BEGIN

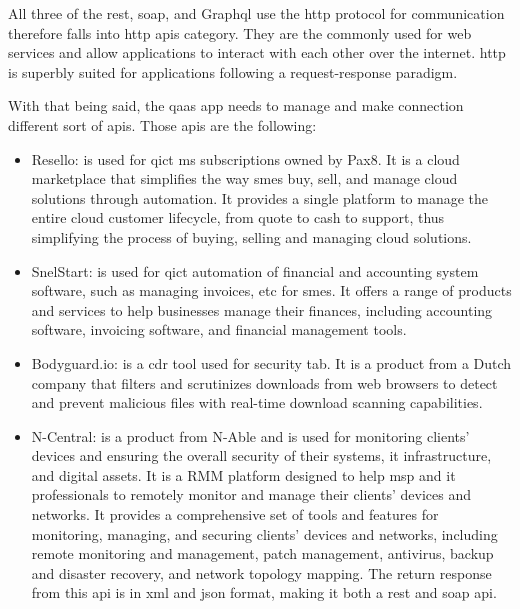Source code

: \begin{multicols}{2}
      All three of the \acrshort{rest}, \acrshort{soap}, and Graph\acrshort{ql} use the \acrshort{http} protocol for
      communication therefore falls into \acrshort{http} \acrshort{api}s category. They are the commonly used for web
      services  and allow applications to interact with each other over the internet. \acrshort{http} is superbly
      suited for applications following a request-response paradigm.
\end{multicols}

\begin{multicols}{2}
      With that being said, the \acrshort{qaas} app needs to manage and make connection different sort of \acrshort{api}s.
      Those \acrshort{api}s are the following:
      \begin{itemize}
            \item Resello: is used for \acrshort{qict} \acrshort{ms} subscriptions owned by Pax8. It is a cloud
                  marketplace that simplifies the way \acrshort{sme}s buy, sell, and manage cloud solutions through
                  automation. It provides a single platform to manage the entire cloud customer lifecycle, from
                  quote to cash to support, thus simplifying the process of buying, selling and managing cloud
                  solutions.
            \item SnelStart: is used for \acrshort{qict} automation of financial and accounting system software,
                  such as managing invoices, \acrshort{etc} for \acrshort{sme}s. It offers a range of products and
                  services to help businesses manage their finances, including accounting software, invoicing software,
                  and financial management tools.
            \item Bodyguard.io: is a \acrshort{cdr} tool used for security tab. It is a product from a Dutch company
                  that filters and scrutinizes downloads from web browsers to detect and prevent malicious files with
                  real-time download scanning capabilities.
            \item N-Central: is a product from N-Able and is used for monitoring clients' devices and ensuring the
                  overall security of their systems, \acrshort{it} infrastructure, and digital assets. It is a
                  \gls{RMM} platform designed to help \acrshort{msp} and \acrshort{it} professionals to
                  remotely monitor and manage their clients' devices and networks. It provides a comprehensive
                  set of tools and features for monitoring, managing, and securing clients' devices and networks,
                  including remote monitoring and management, patch management, antivirus, backup and disaster
                  recovery, and network topology mapping. The return response from this \acrshort{api} is in \acrshort{xml}
                  and \acrshort{json} format, making it both a \acrshort{rest} and \acrshort{soap} \acrshort{api}.
      \end{itemize}

\end{multicols}

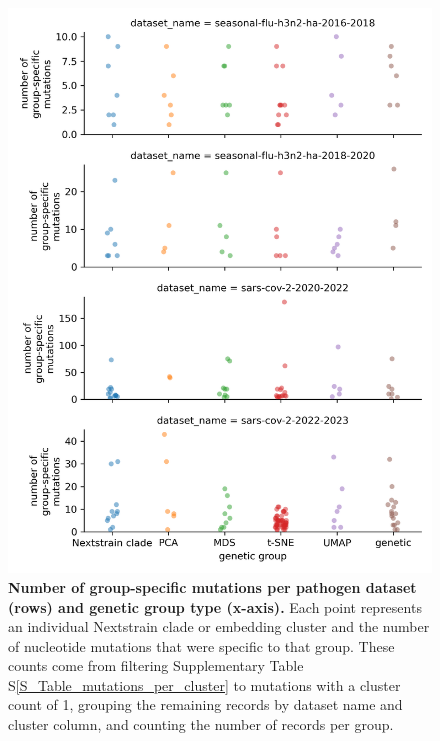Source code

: \begin{figure}[!h]
\includegraphics[width=0.9\columnwidth]{figures/group-specific-mutations-per-dataset-and-genetic-group.png}
\caption{{\bf Number of group-specific mutations per pathogen dataset (rows) and genetic group type (x-axis).}
  Each point represents an individual Nextstrain clade or embedding cluster and the number of nucleotide mutations that were specific to that group.
  These counts come from filtering Supplementary Table S\ref{S_Table_mutations_per_cluster} to mutations with a cluster count of 1, grouping the remaining records by dataset name and cluster column, and counting the number of records per group.
}\label{S_Fig_group_specific_mutations}
\end{figure}

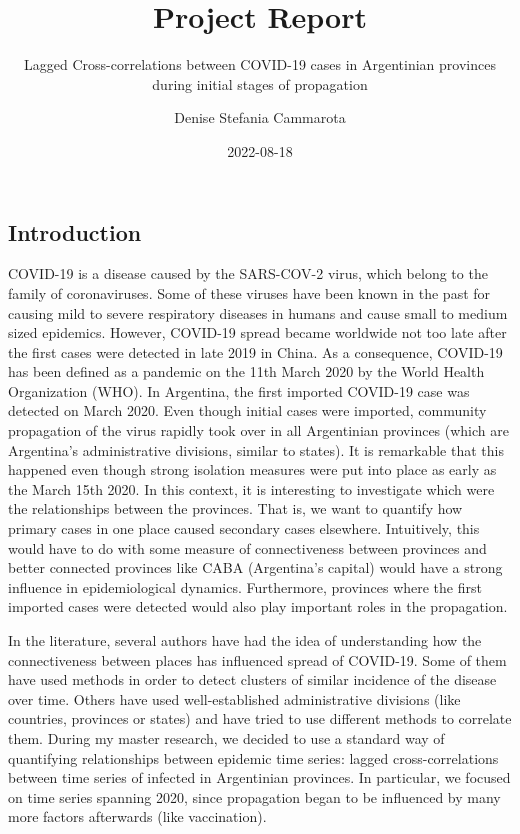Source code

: \documentclass[
]{article}
\title{Project Report}
\subtitle{Lagged Cross-correlations between COVID-19 cases in
Argentinian provinces during initial stages of propagation}
\author{Denise Stefania Cammarota}
\date{2022-08-18}
\begin{document}
\maketitle

\hypertarget{introduction}{%
\subsection{Introduction}\label{introduction}}

COVID-19 is a disease caused by the SARS-COV-2 virus, which belong to
the family of coronaviruses. Some of these viruses have been known in
the past for causing mild to severe respiratory diseases in humans and
cause small to medium sized epidemics. However, COVID-19 spread became
worldwide not too late after the first cases were detected in late 2019
in China. As a consequence, COVID-19 has been defined as a pandemic on
the 11th March 2020 by the World Health Organization (WHO). In
Argentina, the first imported COVID-19 case was detected on March 2020.
Even though initial cases were imported, community propagation of the
virus rapidly took over in all Argentinian provinces (which are
Argentina's administrative divisions, similar to states). It is
remarkable that this happened even though strong isolation measures were
put into place as early as the March 15th 2020. In this context, it is
interesting to investigate which were the relationships between the
provinces. That is, we want to quantify how primary cases in one place
caused secondary cases elsewhere. Intuitively, this would have to do
with some measure of connectiveness between provinces and better
connected provinces like CABA (Argentina's capital) would have a strong
influence in epidemiological dynamics. Furthermore, provinces where the
first imported cases were detected would also play important roles in
the propagation.

In the literature, several authors have had the idea of understanding
how the connectiveness between places has influenced spread of COVID-19.
Some of them have used methods in order to detect clusters of similar
incidence of the disease over time. Others have used well-established
administrative divisions (like countries, provinces or states) and have
tried to use different methods to correlate them. During my master
research, we decided to use a standard way of quantifying relationships
between epidemic time series: lagged cross-correlations between time
series of infected in Argentinian provinces. In particular, we focused
on time series spanning 2020, since propagation began to be influenced
by many more factors afterwards (like vaccination).
\end{document}
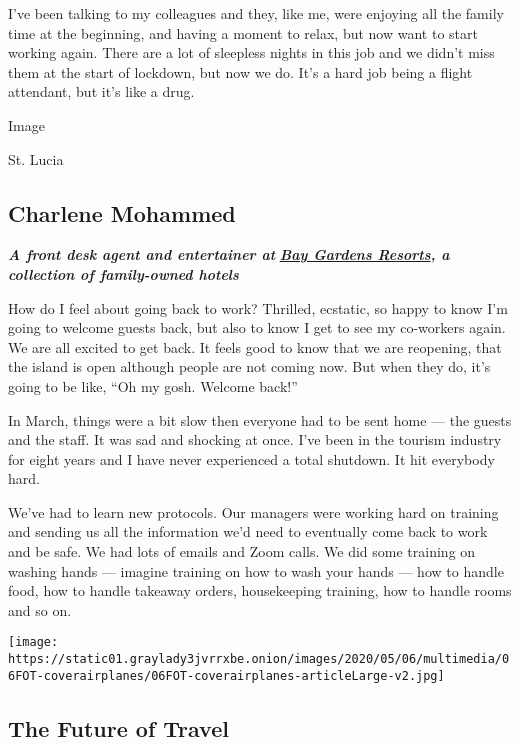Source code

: I've been talking to my colleagues and they, like me, were enjoying all
the family time at the beginning, and having a moment to relax, but now
want to start working again. There are a lot of sleepless nights in this
job and we didn't miss them at the start of lockdown, but now we do.
It's a hard job being a flight attendant, but it's like a drug.

Image

St. Lucia

\hypertarget{charlene-mohammed}{%
\subsection{Charlene Mohammed}\label{charlene-mohammed}}

\emph{\textbf{A front desk agent and entertainer at}}
\textbf{\href{https://www.baygardensresorts.com/}{\emph{Bay Gardens
Resorts}}\emph{, a collection of family-owned hotels}}

How do I feel about going back to work? Thrilled, ecstatic, so happy to
know I'm going to welcome guests back, but also to know I get to see my
co-workers again. We are all excited to get back. It feels good to know
that we are reopening, that the island is open although people are not
coming now. But when they do, it's going to be like, ``Oh my gosh.
Welcome back!''

In March, things were a bit slow then everyone had to be sent home ---
the guests and the staff. It was sad and shocking at once. I've been in
the tourism industry for eight years and I have never experienced a
total shutdown. It hit everybody hard.

We've had to learn new protocols. Our managers were working hard on
training and sending us all the information we'd need to eventually come
back to work and be safe. We had lots of emails and Zoom calls. We did
some training on washing hands --- imagine training on how to wash your
hands --- how to handle food, how to handle takeaway orders,
housekeeping training, how to handle rooms and so on.

\href{https://www.nytimes3xbfgragh.onion/interactive/2020/05/06/travel/coronavirus-travel-questions.html}{}

\texttt{[image: https://static01.graylady3jvrrxbe.onion/images/2020/05/06/multimedia/06FOT-coverairplanes/06FOT-coverairplanes-articleLarge-v2.jpg]}

\hypertarget{the-future-of-travel}{%
\subsection{The Future of Travel}\label{the-future-of-travel}}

END

**WHAT IS EXPECTED:** Where a line in the records above includes the string "have", show it.

**EXPECTED ANSWER:**
the family of coronaviruses. Some of these viruses have been known in
caused secondary cases elsewhere. Intuitively, this would have to do
connected provinces like CABA (Argentina's capital) would have a strong
In the literature, several authors have had the idea of understanding
Some of them have used methods in order to detect clusters of similar
incidence of the disease over time. Others have used well-established
administrative divisions (like countries, provinces or states) and have
the tourism industry for eight years and I have never experienced a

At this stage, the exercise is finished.